Closed ghost closed 6 years ago
What engine did you test this on? (Browser/Node version?)
@bd82 latest Node LTS (6.11.2)
Would be interesting to check on latest Node 8.4 with a more modern V8. https://v8project.blogspot.co.il/2017/01/speeding-up-v8-regular-expressions.html
I've tried reproducing your results by modifying an existing JS Parser benchmark I've authored. But without success. Using a JSON syntax and 1,000 lines sample I see Moo being faster than Antlr.
Faster means X4 on Firefox and X2 on Chrome.
Hacked Runnable Lexer Benchmark
Commit that created the hack.
I agree that the original statement is not very accurate, and more importantly impossible to prove under all possible conditions... (JS engines / Different grammars).
Personally I would use a more general statement such as:
Moo is very/incredibility/super-duper fast, often beating competitors by multipliers or even orders of magnitudes.
And link to some online benchmark that proves the claims. But that is up for @tjvr to decide where the line between marketing and precise accuracy falls for this project.
@bd82 Thanks for looking into this!
I’ll look into adding antlr to the benchmarks Moo uses, at some point. :-)
I’ll look into adding antlr to the benchmarks Moo uses, at some point. :-)
it could be a little annoying to support because a Java application is used to generate the lexer and that jar is not available on npm (afaik).
@bd82 you must've used a bad antlr grammar. Also, the problem occurs with large input (2 MB in my case), so I assume memory trashing (gc pressure) is the main cause?
Would be interesting to check on latest Node 8.4 with a more modern V8.
Have to use LTS
@notsonotso
you must've used a bad antlr grammar. Also, the problem occurs with large input (2 MB in my case), so I assume memory trashing (gc pressure) is the main cause?
Please provide a reproducible test case (generated antlr lexer, moo lexer, and input file), or this discussion won't go anywhere useful. GitHub Gist is good for this.
@notsonotso
you must've used a bad antlr grammar. Also, the problem occurs with large input (2 MB in my case), so I assume memory trashing (gc pressure) is the main cause?
You can inspect the grammar I've used. It is originally from the Antlr's example grammar repository. https://github.com/SAP/chevrotain/blob/gh-pages/performance/jsonParsers/antlr/JSON_ANTLR.g4
You can examine it and reproduce it locally if you checkout the commit I linked above. Just checkout the commit/repo and open the performance/index.html page in a local browser.
It could be something with very large files, could be that some token patterns in a CSV are more suitable to be lexed using an antlr generated state machine instead of a RegExp or that the inverse is true in case of JSON tokens.
As @nathan said, once you have a reproducible example we can look into this more deeply.
Have to use LTS
Try NVM it works on Mac/Linux to rapidly switch node.js versions and have multiple node versions installed at the same time.
It could be something with very large files, could be that some token patterns in a CSV are more suitable to be lexed using an antlr generated state machine
This sounds like a reasonable explanation.
Why don't you try with a 2MB file on your test code?
Try NVM it works on Mac/Linux to rapidly switch node.js versions and have multiple node versions installed at the same time.
Why? I'll never be able to use anything other than LTS in production, so I don't see the point.
Why? I'll never be able to use anything other than LTS in production, so I don't see the point.

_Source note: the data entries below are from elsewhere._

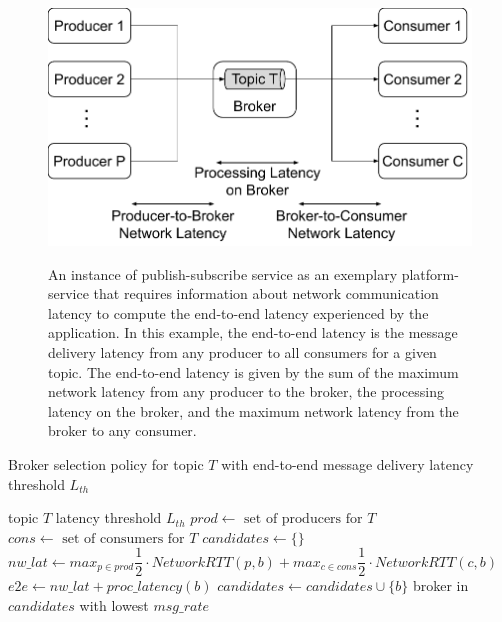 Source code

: \begin{figure}
\centering
\includegraphics[width=0.6\linewidth]{figures/mechanisms/nw_proximity/pubsub_e2e_latency.pdf}
\label{fig:nw_proximity_pubsub_e2e_latency}
\caption{An instance of publish-subscribe service as an exemplary platform-service that requires information about network communication latency to compute the end-to-end latency experienced by the application. In this example, the end-to-end latency is the message delivery latency from any producer to all consumers for a given topic. The end-to-end latency is given by the sum of the maximum network latency from any producer to the broker, the processing latency on the broker, and the maximum network latency from the broker to any consumer.}
\end{figure}

\begin{algorithm}
\caption{Broker selection policy for topic $T$ with end-to-end message delivery latency threshold $L_{th}$}
\label{algo:pubsub_nw_prox_example}
\begin{algorithmic}
\Require topic $T$
\Require latency threshold $L_{th}$
\State $prod \gets \text{ set of producers for }T$
\State $cons \gets \text{ set of consumers for }T$
\State $candidates \gets \{\}$
    \State $nw\_lat \gets max_{p \in prod} \dfrac{1}{2} \cdot NetworkRTT \left( p, b \right) + max_{c \in cons} \dfrac{1}{2} \cdot NetworkRTT \left( c, b \right)$
    \State $e2e \gets nw\_lat + proc\_latency \left( b \right)$
        \State $candidates \gets candidates \cup \{b\}$
    \EndIf
\EndFor
\Return broker in $candidates$ with lowest $msg\_rate$
\end{algorithmic}
\end{algorithm}

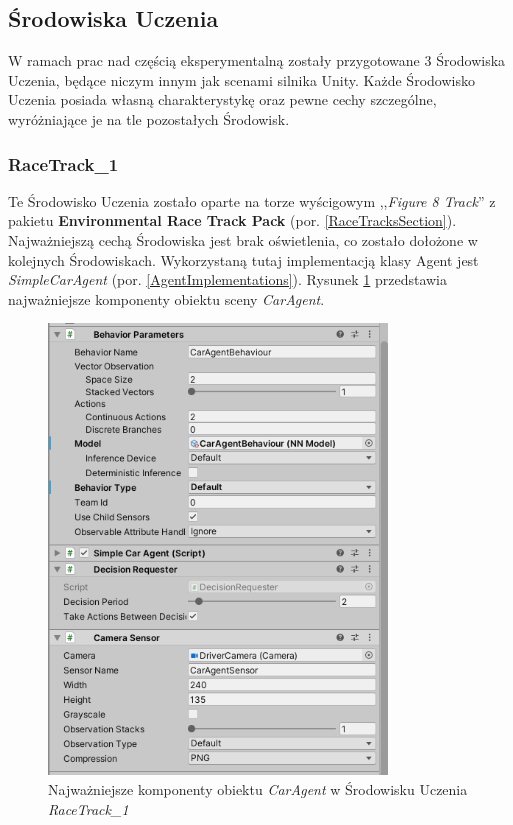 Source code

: \subsection{Środowiska Uczenia}
\label{LearningEnvsSubsection}
W ramach prac nad częścią eksperymentalną zostały przygotowane 3 Środowiska Uczenia, będące niczym innym jak scenami silnika Unity. Każde Środowisko Uczenia posiada własną charakterystykę oraz pewne cechy szczególne, wyróżniające je na tle pozostałych Środowisk.

\subsubsection{RaceTrack\_1}
Te Środowisko Uczenia zostało oparte na torze wyścigowym ,,\textit{Figure 8 Track}'' z pakietu \textbf{Environmental Race Track Pack} (por. \ref{RaceTracksSection}). Najważniejszą cechą Środowiska jest brak oświetlenia, co zostało dołożone w kolejnych Środowiskach. Wykorzystaną tutaj implementacją klasy Agent jest \textit{SimpleCarAgent} (por. \ref{AgentImplementations}). Rysunek \ref{RaceTrack1AgentComps} przedstawia najważniejsze komponenty obiektu sceny \textit{CarAgent}. \\
\begin{figure}[h]
\begin{center}
\includegraphics[width=9cm]{resources/figures/race_track_1_agent_components.png}
\caption{Najważniejsze komponenty obiektu \textit{CarAgent} w Środowisku Uczenia \textit{RaceTrack\_1}}
\label{RaceTrack1AgentComps}
\end{center}
\end{figure}
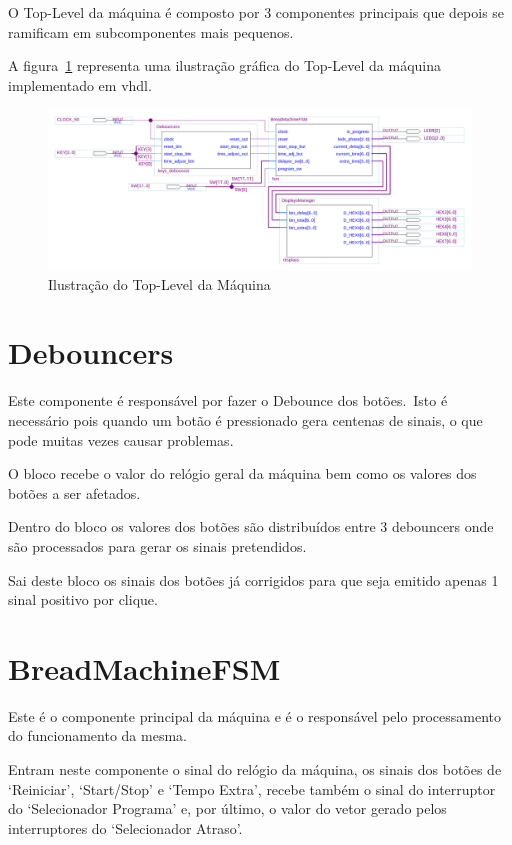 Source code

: O Top-Level da máquina é composto por 3 componentes principais que depois se ramificam em subcomponentes mais pequenos.

A figura~\ref{fig:top-level} representa uma ilustração gráfica do Top-Level da máquina implementado em \ac{vhdl}.

\begin{figure}[h]
    \center
    \includegraphics[scale=.25]{../images/top-level-design}\caption{Ilustração do Top-Level da Máquina}
    \label{fig:top-level}
\end{figure}

\section{Debouncers}
\label{sec:debouncers}
Este componente é responsável por fazer o Debounce dos botões.\ Isto é necessário pois quando um botão é pressionado gera centenas de sinais, o que pode muitas vezes causar problemas.

O bloco recebe o valor do relógio geral da máquina bem como os valores dos botões a ser afetados.

Dentro do bloco os valores dos botões são distribuídos entre 3 debouncers onde são processados para gerar os sinais pretendidos.

Sai deste bloco os sinais dos botões já corrigidos para que seja emitido apenas 1 sinal positivo por clique.

\section{BreadMachineFSM}
\label{sec:fsm}
Este é o componente principal da máquina e é o responsável pelo processamento do funcionamento da mesma.

Entram neste componente o sinal do relógio da máquina, os sinais dos botões de `Reiniciar', `Start/Stop' e `Tempo Extra', recebe também o sinal do interruptor do `Selecionador Programa' e, por último, o valor do vetor gerado pelos interruptores do `Selecionador Atraso'.

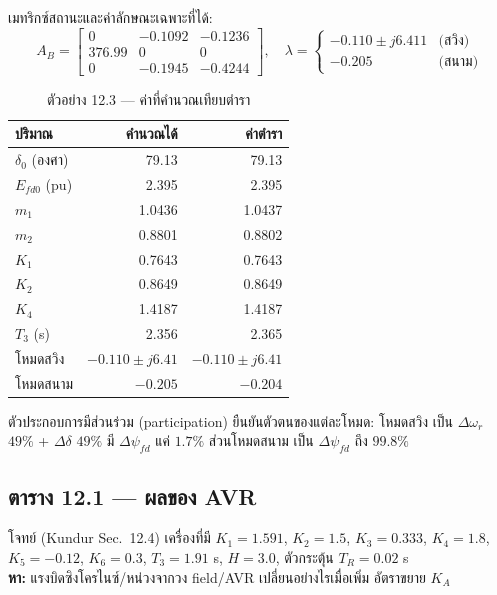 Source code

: \documentclass[12pt,a4paper]{article}
\newcommand{\dwr}{\Delta\omega_r}
\newcommand{\ddel}{\Delta\delta}
\newcommand{\dpsifd}{\Delta\psi_{fd}}
\begin{document}
เมทริกซ์สถานะและค่าลักษณะเฉพาะที่ได้:
\begin{equation}
A_B =
\begin{bmatrix}
0 & -0.1092 & -0.1236 \\
376.99 & 0 & 0 \\
0 & -0.1945 & -0.4244
\end{bmatrix},
\quad
\lambda =
\begin{cases}
-0.110 \pm j6.411 & \text{(สวิง)} \\
-0.205 & \text{(สนาม)}
\end{cases}
\end{equation}

\begin{table}[H]
\centering
\caption{ตัวอย่าง 12.3 --- ค่าที่คำนวณเทียบตำรา}
\begin{tabular}{@{}lrr@{}}
\toprule
ปริมาณ & คำนวณได้ & ค่าตำรา \\
\midrule
$\delta_0$ (องศา) & 79.13 & 79.13 \\
$E_{fd0}$ (pu)   & 2.395 & 2.395 \\
$m_1$            & 1.0436 & 1.0437 \\
$m_2$            & 0.8801 & 0.8802 \\
$K_1$            & 0.7643 & 0.7643 \\
$K_2$            & 0.8649 & 0.8649 \\
$K_4$            & 1.4187 & 1.4187 \\
$T_3$ (s)        & 2.356 & 2.365 \\
โหมดสวิง         & $-0.110\pm j6.41$ & $-0.110\pm j6.41$ \\
โหมดสนาม         & $-0.205$ & $-0.204$ \\
\bottomrule
\end{tabular}
\end{table}

ตัวประกอบการมีส่วนร่วม (participation) ยืนยันตัวตนของแต่ละโหมด: โหมดสวิง
เป็น $\dwr$ $49\%$ + $\ddel$ $49\%$ มี $\dpsifd$ แค่ $1.7\%$ ส่วนโหมดสนาม
เป็น $\dpsifd$ ถึง $99.8\%$

\subsection{ตาราง 12.1 --- ผลของ AVR}

\begin{keybox}{โจทย์ (Kundur Sec.\ 12.4)}
เครื่องที่มี $K_1=1.591$, $K_2=1.5$, $K_3=0.333$, $K_4=1.8$, $K_5=-0.12$,
$K_6=0.3$, $T_3=1.91$ s, $H=3.0$, ตัวกระตุ้น $T_R=0.02$ s \\
\textbf{หา:} แรงบิดซิงโครไนซ์/หน่วงจากวง field/AVR เปลี่ยนอย่างไรเมื่อเพิ่ม
อัตราขยาย $K_A$
\end{keybox}
\end{document}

I fear that is a bit too simplified:
Next month version 8 will become LTS too and there will be two versions of LTS active at the same time until April 2018.

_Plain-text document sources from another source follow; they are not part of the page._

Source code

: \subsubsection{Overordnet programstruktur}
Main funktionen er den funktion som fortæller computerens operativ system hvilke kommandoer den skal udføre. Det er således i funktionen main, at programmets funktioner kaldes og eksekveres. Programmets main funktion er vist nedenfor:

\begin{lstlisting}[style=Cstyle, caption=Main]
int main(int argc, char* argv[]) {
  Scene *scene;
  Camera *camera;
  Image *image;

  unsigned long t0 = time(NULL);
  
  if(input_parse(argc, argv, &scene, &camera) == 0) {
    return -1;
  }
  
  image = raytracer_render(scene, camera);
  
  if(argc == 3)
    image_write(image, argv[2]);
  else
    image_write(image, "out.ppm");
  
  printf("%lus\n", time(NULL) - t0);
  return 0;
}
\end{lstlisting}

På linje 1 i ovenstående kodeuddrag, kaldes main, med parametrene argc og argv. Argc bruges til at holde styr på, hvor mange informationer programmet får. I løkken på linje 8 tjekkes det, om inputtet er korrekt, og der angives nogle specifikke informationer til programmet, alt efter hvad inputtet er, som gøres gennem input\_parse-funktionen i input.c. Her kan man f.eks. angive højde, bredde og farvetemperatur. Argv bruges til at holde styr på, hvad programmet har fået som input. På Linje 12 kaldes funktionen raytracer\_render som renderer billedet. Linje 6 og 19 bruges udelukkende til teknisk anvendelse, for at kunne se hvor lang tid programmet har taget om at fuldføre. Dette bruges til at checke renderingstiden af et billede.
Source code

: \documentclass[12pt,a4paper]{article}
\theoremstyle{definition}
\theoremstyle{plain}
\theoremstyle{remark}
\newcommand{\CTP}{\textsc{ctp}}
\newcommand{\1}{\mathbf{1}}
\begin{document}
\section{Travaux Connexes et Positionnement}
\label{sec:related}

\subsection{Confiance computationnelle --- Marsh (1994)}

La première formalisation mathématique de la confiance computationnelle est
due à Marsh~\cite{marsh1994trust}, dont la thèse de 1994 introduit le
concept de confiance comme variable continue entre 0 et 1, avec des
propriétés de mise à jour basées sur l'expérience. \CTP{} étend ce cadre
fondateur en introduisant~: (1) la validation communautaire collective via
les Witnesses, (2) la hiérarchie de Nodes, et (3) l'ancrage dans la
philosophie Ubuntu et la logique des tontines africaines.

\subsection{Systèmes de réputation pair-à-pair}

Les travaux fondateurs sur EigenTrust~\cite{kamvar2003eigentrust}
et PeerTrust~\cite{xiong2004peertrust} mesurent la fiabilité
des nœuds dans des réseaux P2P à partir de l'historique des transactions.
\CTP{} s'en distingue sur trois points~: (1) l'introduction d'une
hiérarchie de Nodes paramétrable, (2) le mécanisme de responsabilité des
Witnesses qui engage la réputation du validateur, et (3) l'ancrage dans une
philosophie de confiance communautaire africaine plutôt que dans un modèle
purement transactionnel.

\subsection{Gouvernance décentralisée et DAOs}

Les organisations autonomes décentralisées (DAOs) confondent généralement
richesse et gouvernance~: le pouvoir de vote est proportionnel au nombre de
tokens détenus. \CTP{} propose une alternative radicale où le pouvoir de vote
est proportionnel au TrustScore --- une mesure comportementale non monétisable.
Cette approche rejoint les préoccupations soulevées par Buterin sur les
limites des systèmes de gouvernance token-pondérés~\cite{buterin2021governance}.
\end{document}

If performance considerations are very important for your project you can easily switch node.js versions to inspect future performance behavior to choose the best long term solution.
If your project is some sort of enterprise/corporate project that is sold/installed on machines outside your control and officially only LTS is supported than your CI process should probably be adjusted to run tests/CI on both versions of active LTS (until April 2018 when 6.0 is no longer LTS).

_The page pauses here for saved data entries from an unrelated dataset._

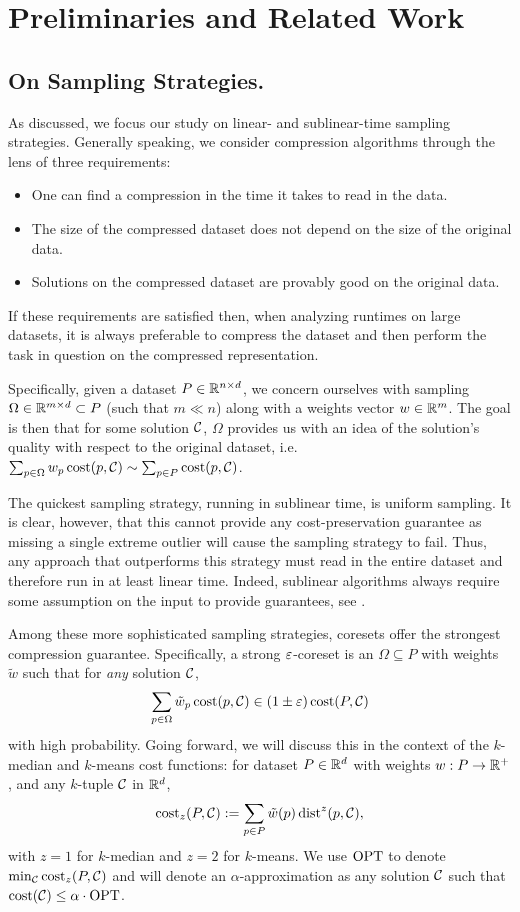 \section{Preliminaries and Related Work}
\label{sec:preliminaries}

\subsection{On Sampling Strategies.}
\label{ssec:sens_sampling}

As discussed, we focus our study on linear- and sublinear-time sampling strategies. Generally speaking, we consider compression algorithms through the lens of
three requirements: 
\begin{itemize}
    \item One can find a compression in the time it takes to read in the data.
    \item The size of the compressed dataset does not depend on the size of the original data.
    \item Solutions on the compressed dataset are provably good on the original data.
\end{itemize}
If these requirements are satisfied then, when analyzing runtimes on large datasets, it is always preferable to compress the dataset and then perform the task
in question on the compressed representation.

Specifically, given a dataset $P \in \mathbb{R}^{n \times d}$, we concern ourselves with sampling $\Omega \in \mathbb{R}^{m \times d} \subset P$ (such that $m \ll n$) along
with a weights vector $w \in \mathbb{R}^m$. The goal is then that for some solution $\mathcal C$, $\Omega$ provides us with an idea of the solution's quality with respect to
the original dataset, i.e. $\sum_{p \in \Omega} w_p \operatorname{cost}(p, \mathcal C) \sim \sum_{p \in P} \operatorname{cost}(p, \mathcal C)$.

The quickest sampling strategy, running in sublinear time, is uniform sampling. It is clear, however, that this cannot provide any cost-preservation guarantee
as missing a single extreme outlier will cause the sampling strategy to fail. Thus, any approach that outperforms this strategy must read in the entire dataset
and therefore run in at least linear time. Indeed, sublinear algorithms always require some assumption on the input to provide guarantees, see
\cite{Ben-David07,czumaj2007sublinear,HJJ23,meyerson2004k}.

Among these more sophisticated sampling strategies, coresets offer the strongest compression guarantee. Specifically, a strong $\varepsilon$-coreset is an $\Omega
\subseteq P$ with weights $\tilde w$ such that for \emph{any} solution $\mathcal C$, \[\sum_{p \in \Omega} \tilde w_p \operatorname{cost}(p, \mathcal C) \in (1 \pm \varepsilon) \operatorname{cost}(P,
\mathcal C)\] with high probability.  Going forward, we will discuss this in the context of the $k$-median and $k$-means cost functions: for dataset $P \in \mathbb{R}^d$
with weights $w : P \rightarrow \mathbb{R}^+$, and any $k$-tuple $\mathcal C$ in $\mathbb{R}^d$, \[\operatorname{cost}_z(P, \mathcal C) := \sum_{p \in P} \tilde w(p) \operatorname{dist}^z(p, \mathcal C),\] with $z=1$
for $k$-median and $z=2$ for $k$-means. We use $\text{OPT}$ to denote $\min_{\mathcal C} \operatorname{cost}_z(P, \mathcal C)$ and will denote an $\alpha$-approximation as any solution
$\mathcal C$ such that $\operatorname{cost}(\mathcal C) \leq \alpha \cdot \text{OPT}$.

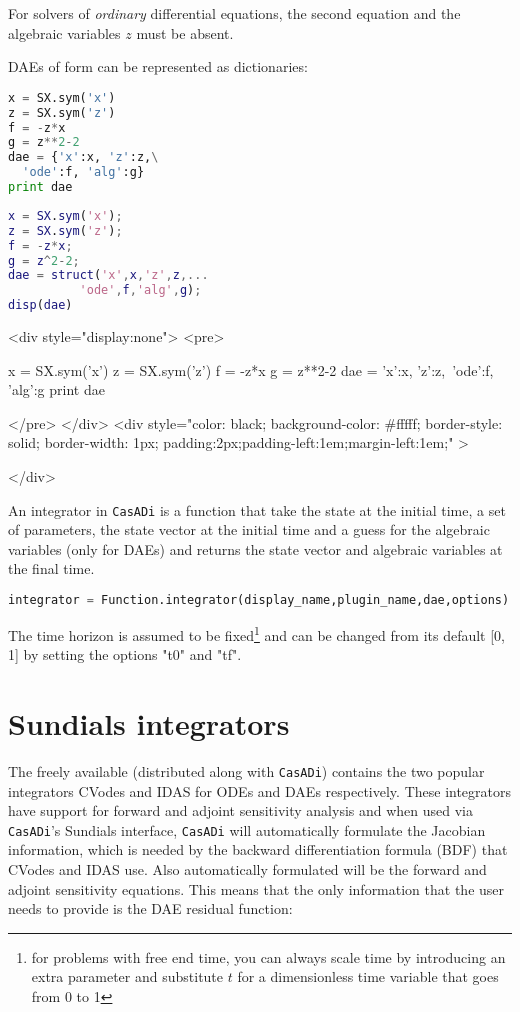 \documentclass[a4paper,12pt]{book}
\newcommand{\CasADi}{\texttt{CasADi}\xspace}
\newcounter{pytexcount}
\newcounter{pytexsubcount}
\renewenvironment{pytexoutput}
{\addtocounter{pytexsubcount}{1}%
\begin{rawhtml}
<div style="display:none">
<pre>
\end{rawhtml}
}%
{\begin{rawhtml}
</pre>
</div>
<div style="color: black; background-color: \#fffff;  border-style: solid; border-width: 1px; padding:2px;padding-left:1em;margin-left:1em;" >\end{rawhtml}%
\verbatiminputeval{pytex_\alph{pytexcount}_\arabic{pytexsubcount}.log}%
\begin{rawhtml}
</div>
\end{rawhtml}
}
\begin{document}
For solvers of \emph{ordinary} differential equations, the second equation and the algebraic variables $z$ must be absent.

DAEs of form can be represented as dictionaries:

\begin{minipage}[t]{0.5\textwidth}
\begin{lstlisting}[language=Python]
x = SX.sym('x')
z = SX.sym('z')
f = -z*x
g = z**2-2
dae = {'x':x, 'z':z,\
  'ode':f, 'alg':g}
print dae
\end{lstlisting}
\end{minipage}
\begin{minipage}[t]{0.5\textwidth}
\begin{lstlisting}[language=Matlab]
x = SX.sym('x');
z = SX.sym('z');
f = -z*x;
g = z^2-2;
dae = struct('x',x,'z',z,...
          'ode',f,'alg',g);
disp(dae)
\end{lstlisting}
\end{minipage}
\begin{pytexoutput}
x = SX.sym('x')
z = SX.sym('z')
f = -z*x
g = z**2-2
dae = {'x':x, 'z':z,\
  'ode':f, 'alg':g}
print dae
\end{pytexoutput}

An integrator in \CasADi is a function that take the state at the initial time, a set of parameters, the state vector at the initial time and a guess for the algebraic variables (only for DAEs) and returns the state vector and algebraic variables at the final time.

\begin{lstlisting}[language=Python]
integrator = Function.integrator(display_name,plugin_name,dae,options)
\end{lstlisting}

The time horizon is assumed to be fixed\footnote{for problems with free end time, you can always scale time by introducing an extra parameter and substitute $t$ for a dimensionless time variable that goes from 0 to 1} and can be changed from its default [0, 1] by setting the options "t0" and "tf".

\section{Sundials integrators}
The freely available  (distributed along with \CasADi) contains the two popular integrators CVodes and IDAS for ODEs and DAEs respectively. These integrators have support for forward and adjoint sensitivity analysis and when used via \CasADi's Sundials interface, \CasADi will automatically formulate the Jacobian information, which is needed by the backward differentiation formula (BDF) that CVodes and IDAS use. Also automatically formulated will be the forward and adjoint sensitivity equations. This means that the only information that the user needs to provide is the DAE residual function:
\end{document}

Why don't you try with a 2MB file on your test code? I will try that.
@bd82 i tried Node 8.4.0 with the same result :( Each line of my csv input is about 500-600 characters... i wonder if some regexp is blowing up (while looking for EOL?)
Unless you show your code, we can only speculate. As Nathan said, this is going nowhere.
Closing, since the discussion didn't lead anywhere.
Really? In my experience so far, moo is significantly slower than ANTLR's lexer, probably related to the fact that regexp isn't necessarily fast to begin with.
ANTLR 4.7's generated JS lexer is about 40% faster and use less memory than moo. The input grammar is CSV and about 2MB of data. I'll post the code and input file when I get around to it, just a heads up for now.